An influential shareholder guidance group is advising Legg Mason investors to vote against the Baltimore company's $5.9 million compensation package for Chairman and CEO Mark R. Fetting.
Glass, Lewis & Co., which provides guidance on proxy proposals, gave Legg a "D" grade in pay for performance, saying the Baltimore asset manager's compensation package is out of line with its results.
"In light of the company's track record of overpaying its executives and failing to promote a long-term focus among [its top paid executives], we believe shareholders should vote against this proposal to signal their dissatisfaction with the company's executive pay practices," the San Francisco firm wrote in its report.
Legg defended its compensation practices, saying in a statement Monday that Fetting's incentive pay is "justified by, and in line with our improved results during the fiscal year and is supported by comparisons of our compensation to that of our competitors."
The company cited improvements in net income, earnings and operating margin, and said total stockholder return during the fiscal year was nearly 27 percent, second among nine publicly traded asset managers.
Glass, Lewis also is recommending that Legg shareholders withhold their votes to re-elect director Harold L. Adams because he was a member of the company's compensation committee during the past two fiscal years, when the company was "deficient in linking pay with performance."
Adams declined to comment Monday.
Another shareholder advisory group, Institutional Shareholder Services in Rockville, is recommending that Legg investors vote in favor of the company's executive pay packages.
Legg is scheduled to announce the results of its "say on pay" vote at its annual meeting on July 26.
In a year when shareholders at most publicly traded companies in the United States are getting their first chance to weigh in on executive compensation, most are voting in favor of pay packages.
The pay package approved for executives at Baltimore's Constellation Energy Group failed to win support.
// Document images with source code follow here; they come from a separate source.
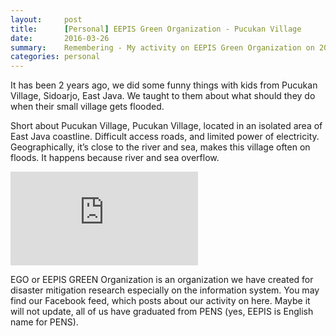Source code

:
 ```yaml
---
layout:     post
title:      [Personal] EEPIS Green Organization - Pucukan Village
date:       2016-03-26
summary:    Remembering - My activity on EEPIS Green Organization on 2014
categories: personal
---
```


It has been 2 years ago, we did some funny things with kids from Pucukan Village, Sidoarjo, East Java. We taught to them about what should they do when their small village gets flooded.

Short about Pucukan Village, Pucukan Village, located in an isolated area of East Java coastline. Difficult access roads, and limited power of electricity. Geographically, it’s close to the river and sea, makes this village often on floods. It happens because river and sea overflow.

<div class="video-responsive">
	<iframe src="https://www.youtube.com/embed/Mx86jvz8nQQ" frameborder="0" allowfullscreen></iframe>
</div>

EGO or EEPIS GREEN Organization is an organization we have created for disaster mitigation research especially on the information system. You may find our Facebook feed, which posts about our activity on here. Maybe it will not update, all of us have graduated from PENS (yes, EEPIS is English name for PENS).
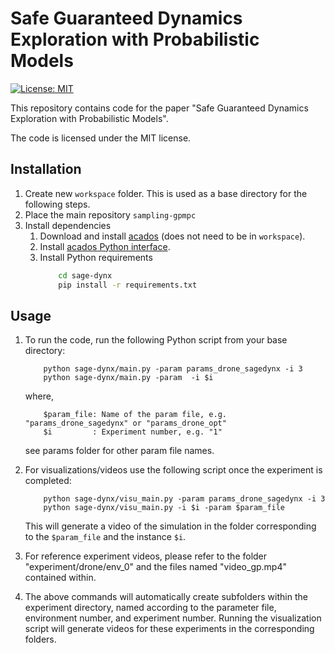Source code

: # Safe Guaranteed Dynamics Exploration with Probabilistic Models

[![License: MIT](https://img.shields.io/badge/License-MIT-yellow.svg)](https://opensource.org/licenses/MIT)

This repository contains code for the paper "Safe Guaranteed Dynamics Exploration with Probabilistic Models".

The code is licensed under the MIT license.

## Installation

1. Create new `workspace` folder. This is used as a base directory for the following steps.
2. Place the main repository `sampling-gpmpc`
3. Install dependencies
    1. Download and install [acados](https://docs.acados.org/installation/) (does not need to be in `workspace`).
    2. Install [acados Python interface](https://docs.acados.org/python_interface/index.html).
    3. Install Python requirements
        ```bash
            cd sage-dynx
            pip install -r requirements.txt
        ```

## Usage

1. To run the code, run the following Python script from your base directory:

    ```
        python sage-dynx/main.py -param params_drone_sagedynx -i 3
        python sage-dynx/main.py -param  -i $i

    ```
    where,
    ```
        $param_file: Name of the param file, e.g. "params_drone_sagedynx" or "params_drone_opt"
        $i         : Experiment number, e.g. "1"
    ```
    see params folder for other param file names.

1. For visualizations/videos use the following script once the experiment is completed:

    ```
        python sage-dynx/visu_main.py -param params_drone_sagedynx -i 3
        python sage-dynx/visu_main.py -i $i -param $param_file
    ```
    This will generate a video of the simulation in the folder corresponding to the `$param_file` and the instance `$i`.


1. For reference experiment videos, please refer to the folder "experiment/drone/env_0" and the files named "video_gp.mp4" contained within.


1. The above commands will automatically create subfolders within the experiment directory, named according to the parameter file, environment number, and experiment number. Running the visualization script will generate videos for these experiments in the corresponding folders.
ISS and Glass, Lewis both recommended shareholders vote against the plan.
While the so-called say on pay vote is not binding, analyst Jon Weinstein says companies are taking them seriously.
Weinstein, a partner at the Philadelphia consulting firm Pay Governance, said the two shareholder guidance firms are gaining influence in the process.
"I'm finding that companies are paying attention to what these organizations are saying much more and are taking very seriously their comments and criticisms," Weinstein said. He said ISS in particular is developing clout.
Fetting's total compensation rose 28 percent in a year when the company's profit increased nearly as much. Net income for the fiscal year that ended March 31 was $253.9 million, up 24 percent from the previous year.
Fetting's pay was boosted by an incentive-based cash bonus of $2.9 million, up from $950,000 the previous year. Stock awards and options granted to Fetting during the past fiscal year were valued at almost $1.9 million and $625,000, respectively.
Glass, Lewis said Legg performed worse than its peers but paid more. It's the third year in a row that the proxy firm gave the asset manager a "D" in pay for performance.
Glass, Lewis also took issue with the structure and disclosure of Legg's compensation practices, including what the firm characterized as an "excessive executive focus on short-term performance."
The proxy firm also noted that Legg did not provide a "clear description" of performance goals under its short-term incentive plan.
"We believe clearly defined performance targets are essential for shareholders to fully understand and evaluate the company's procedures for quantifying performance into payouts for its executives," Glass, Lewis said.
Legg has weathered criticism over its executive pay in recent years. In 2009, ISS and Glass, Lewis recommended that shareholders withhold votes for three directors who sit on the compensation committee.
The committee had awarded bonuses to top executives even though the money manager reported a net loss. Legg investors withheld about 40 percent of the vote for their re-election. But the three directors garnered enough votes to retain their seats on the board.